[Your task]
Go through the listing and pick out each line with the word "files" in it.

========================

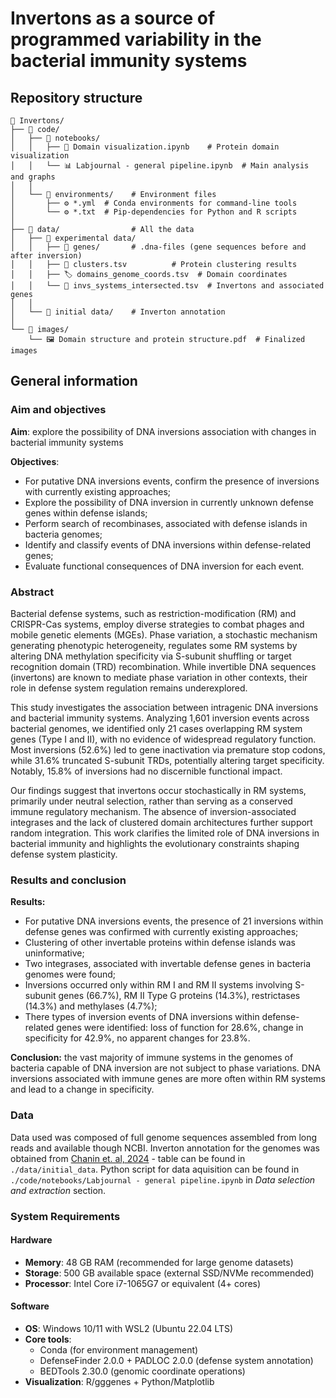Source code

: # Invertons as a source of programmed variability in the bacterial immunity systems

## Repository structure
```
📂 Invertons/
├── 📂 code/
│   ├── 📂 notebooks/
│   │   ├── 🔬 Domain visualization.ipynb    # Protein domain visualization
│   │   └── 📊 Labjournal - general pipeline.ipynb  # Main analysis and graphs
│   │
│   └── 📂 environments/    # Environment files
│       ├── ⚙️ *.yml  # Conda environments for command-line tools
│       └── ⚙️ *.txt  # Pip-dependencies for Python and R scripts
│
├── 📂 data/                # All the data
│   ├── 📂 experimental data/
│   │   ├── 🧬 genes/       # .dna-files (gene sequences before and after inversion)
│   │   ├── 🧩 clusters.tsv          # Protein clustering results
│   │   ├── 🏷️ domains_genome_coords.tsv  # Domain coordinates
│   │   └── 🔀 invs_systems_intersected.tsv  # Invertons and associated genes
│   │
│   └── 📂 initial data/    # Inverton annotation
│
└── 📂 images/
    └── 🖼️ Domain structure and protein structure.pdf  # Finalized images
```

## General information

### Aim and objectives

**Aim**: explore the possibility of DNA inversions association with changes in bacterial immunity systems

**Objectives**: 
 - For putative DNA inversions events, confirm the presence of inversions with currently existing approaches;
 - Explore the possibility of DNA inversion in currently unknown defense genes within defense islands;
 - Perform search of recombinases, associated with defense islands in bacteria genomes;
 - Identify and classify events of DNA inversions within defense-related genes;
 - Evaluate functional consequences of DNA inversion for each event.

### Abstract
Bacterial defense systems, such as restriction-modification (RM) and CRISPR-Cas systems, employ diverse strategies to combat phages and mobile genetic elements (MGEs). Phase variation, a stochastic mechanism generating phenotypic heterogeneity, regulates some RM systems by altering DNA methylation specificity via S-subunit shuffling or target recognition domain (TRD) recombination. While invertible DNA sequences (invertons) are known to mediate phase variation in other contexts, their role in defense system regulation remains underexplored.

This study investigates the association between intragenic DNA inversions and bacterial immunity systems. Analyzing 1,601 inversion events across bacterial genomes, we identified only 21 cases overlapping RM system genes (Type I and II), with no evidence of widespread regulatory function. Most inversions (52.6%) led to gene inactivation via premature stop codons, while 31.6% truncated S-subunit TRDs, potentially altering target specificity. Notably, 15.8% of inversions had no discernible functional impact.

Our findings suggest that invertons occur stochastically in RM systems, primarily under neutral selection, rather than serving as a conserved immune regulatory mechanism. The absence of inversion-associated integrases and the lack of clustered domain architectures further support random integration. This work clarifies the limited role of DNA inversions in bacterial immunity and highlights the evolutionary constraints shaping defense system plasticity.

### Results and conclusion

**Results:**
- For putative DNA inversions events, the presence of 21 inversions within defense genes was confirmed with currently existing approaches;
- Clustering of other invertable proteins within defense islands was uninformative;
- Two integrases, associated with invertable defense genes in bacteria genomes were found;
- Inversions occurred only within RM I and RM II systems involving S-subunit genes (66.7%), RM II Type G proteins (14.3%), restrictases (14.3%) and methylases (4.7%);
- There types of inversion events of DNA inversions within defense-related genes were identified: loss of function for 28.6%, change in specificity for 42.9%, no apparent changes for 23.8%.  

**Conclusion:** the vast majority of immune systems in the genomes of bacteria capable of DNA inversion are not subject to phase variations. DNA inversions associated with immune genes are more often within RM systems and lead to a change in specificity.  

### Data
Data used was composed of full genome sequences assembled from long reads and available though NCBI. Inverton annotation for the genomes was obtained from [Chanin et. al, 2024](https://doi.org/10.1038/s41586-024-07970-4) - table can be found in ```./data/initial_data```. Python script for data aquisition can be found in ```./code/notebooks/Labjournal - general pipeline.ipynb``` in *Data selection and extraction* section.
    
### System Requirements

#### Hardware
- **Memory**: 48 GB RAM (recommended for large genome datasets)
- **Storage**: 500 GB available space (external SSD/NVMe recommended)
- **Processor**: Intel Core i7-1065G7 or equivalent (4+ cores)

#### Software
- **OS**: Windows 10/11 with WSL2 (Ubuntu 22.04 LTS)
- **Core tools**:
  - Conda (for environment management)
  - DefenseFinder 2.0.0 + PADLOC 2.0.0 (defense system annotation)
  - BEDTools 2.30.0 (genomic coordinate operations)
- **Visualization**: R/gggenes + Python/Matplotlib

========================

[Answer for this exercise]
│   └── 📂 environments/    # Environment files
│   │   ├── 🧬 genes/       # .dna-files (gene sequences before and after inversion)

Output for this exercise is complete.